Ocasio-Cortez says filibuster defender Sinema can 'take a seat' on women's health
Kyrsten Sinema on Facebook.

Rep. Alexandria Ocasio-Cortez was among those condemning Democratic Sen. Kyrsten Sinema on Tuesday for reiterating her defense of the legislative filibuster, a Senate rule that is impeding congressional action on abortion rights as the U.S. Supreme Court's conservative majority appears poised to overturn Roe v. Wade.

"The filibuster is not protecting democracy. It's undermining it.

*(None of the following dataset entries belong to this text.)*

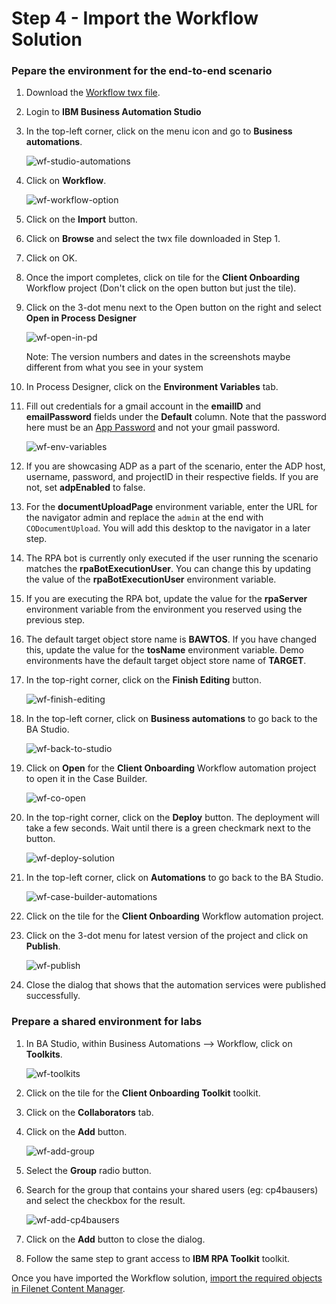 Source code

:# Step 4 - Import the Workflow Solution

### Pepare the environment for the end-to-end scenario

1. Download the [Workflow twx file](Solution%20Exports/Business%20Automation%20Workflow/Client_Onboarding.twx).

2. Login to **IBM Business Automation Studio**

3. In the top-left corner, click on the menu icon and go to **Business automations**.

   ![wf-studio-automations](images/wf-studio-automations.png)

4. Click on **Workflow**.

   ![wf-workflow-option](images/wf-workflow-option.png)

5. Click on the **Import** button.

6. Click on **Browse** and select the twx file downloaded in Step 1. 

7. Click on OK.

8. Once the import completes, click on tile for the **Client Onboarding** Workflow project (Don't click on the open button but just the tile).

9. Click on the 3-dot menu next to the Open button on the right and select **Open in Process Designer**

   ![wf-open-in-pd](images/wf-open-in-pd.png)

   Note: The version numbers and dates in the screenshots maybe different from what you see in your system

10. In Process Designer, click on the **Environment Variables** tab.

11. Fill out credentials for a gmail account in the **emailID** and **emailPassword** fields under the **Default** column. Note that the password here must be an [App Password](https://support.google.com/accounts/answer/185833?hl=en) and not your gmail password. 

    ![wf-env-variables](images/wf-env-variables.png)

12. If you are showcasing ADP as a part of the scenario, enter the ADP host, username, password, and projectID in their respective fields. If you are not, set **adpEnabled** to false.

13. For the **documentUploadPage** environment variable, enter the URL for the navigator admin and replace the `admin` at the end with `CODocumentUpload`. You will add this desktop to the navigator in a later step.

14. The RPA bot is currently only executed if the user running the scenario matches the **rpaBotExecutionUser**. You can change this by updating the value of the **rpaBotExecutionUser** environment variable.

15. If you are executing the RPA bot, update the value for the **rpaServer** environment variable from the environment you reserved using the previous step.

16. The default target object store name is **BAWTOS**. If you have changed this, update the value for the **tosName** environment variable. Demo environments have the default target object store name of **TARGET**.

17. In the top-right corner, click on the **Finish Editing** button.

    ![wf-finish-editing](images/wf-finish-editing.png)

18. In the top-left corner, click on **Business automations** to go back to the BA Studio.

    ![wf-back-to-studio](images/wf-back-to-studio.png)

19. Click on **Open** for the **Client Onboarding** Workflow automation project to open it in the Case Builder.

    ![wf-co-open](images/wf-co-open.png)

20. In the top-right corner, click on the **Deploy** button. The deployment will take a few seconds. Wait until there is a green checkmark next to the button.

    ![wf-deploy-solution](images/wf-deploy-solution.png)

21. In the top-left corner, click on **Automations** to go back to the BA Studio.

    ![wf-case-builder-automations](images/wf-case-builder-automations.png)

22. Click on the tile for the **Client Onboarding** Workflow automation project.

23. Click on the 3-dot menu for latest version of the project and click on **Publish**.

    ![wf-publish](images/wf-publish.png)

24. Close the dialog that shows that the automation services were published successfully.

### Prepare a shared environment for labs

1. In BA Studio, within Business Automations --> Workflow, click on **Toolkits**.

   ![wf-toolkits](images/wf-toolkits.png)

2. Click on the tile for the **Client Onboarding Toolkit** toolkit.

3. Click on the **Collaborators** tab.

4. Click on the **Add** button.

   ![wf-add-group](images/wf-add-group.png)

5. Select the **Group** radio button.

6. Search for the group that contains your shared users (eg: cp4bausers) and select the checkbox for the result.

   ![wf-add-cp4bausers](images/wf-add-cp4bausers.png)

7. Click on the **Add** button to close the dialog.

8. Follow the same step to grant access to **IBM RPA Toolkit** toolkit.

Once you have imported the Workflow solution, [import the required objects in Filenet Content Manager](Step%205%20-%20Content%20Manager.md).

End the filibuster now."

"We could protect Roe tomorrow, but Sinema refuses to act on the filibuster," Ocasio-Cortez (D-N.Y.) tweeted after Sinema (Ariz.) issued a statement touting her support for the Women's Health Protection Act, House-passed legislation that would codify the right to abortion care into federal law.

Until Sinema's position on the filibuster changes, Ocasio-Cortez wrote, "she can take a seat talking about 'women's access to healthcare.'"

"Hold everyone contributing to this disaster accountable, GOP and Dem obstructionists included," the New York Democrat added. "She should be primaried."

In her statement, Sinema characterized the filibuster as a safeguard "against the erosion of women's access to healthcare," pointing to several instances in recent years of the 60-vote threshold preventing Senate Republicans from pushing through anti-abortion measures.

"Overturning Roe v. Wade endangers the health and wellbeing of women in Arizona and across America," Sinema said. "I'm a co-sponsor of the Women's Health Protection Act, and I'll continue working with anyone to protect women's ability to make decisions about their futures."

Earlier this year, anti-abortion groups ran ads praising Sinema for helping thwart Senate Democrats' attempt to pass a voting rights carveout for the filibuster.

While Senate Majority Leader Chuck Schumer (D-N.Y.) vowed Tuesday to hold another vote on the Women's Health Protection Act in the near future, Democrats don't have the 60 votes needed to pass the legislation with the filibuster intact.

The filibuster can be weakened or abolished with 50 votes plus a tie-breaker from the vice president, but Sinema and Sen. Joe Manchin (D-W.Va.) have refused to support changes to the 60-vote rule. Manchin was the only Democrat to join Senate Republicans in filibustering the Women's Health Protection Act in April.

"The filibuster is the only protection we have in democracy," Manchin, an opponent of abortion, said Tuesday after declining to comment on the leaked opinion authored by Justice Samuel Alito, which if finalized would spell disaster for reproductive rights and much more.

Countering Manchin, the government watchdog group Citizens for Responsibility and Ethics in Washington argued that "the filibuster is not protecting democracy."

"It's undermining it," the group said. "End the filibuster now."

An ABC News/Washington Post poll released Tuesday found that 54% of Americans want the Supreme Court to uphold Roe, while just 28% want the court to overturn the 1973 decision.

The survey also showed that 58% believe abortion should be legal in "all or most cases."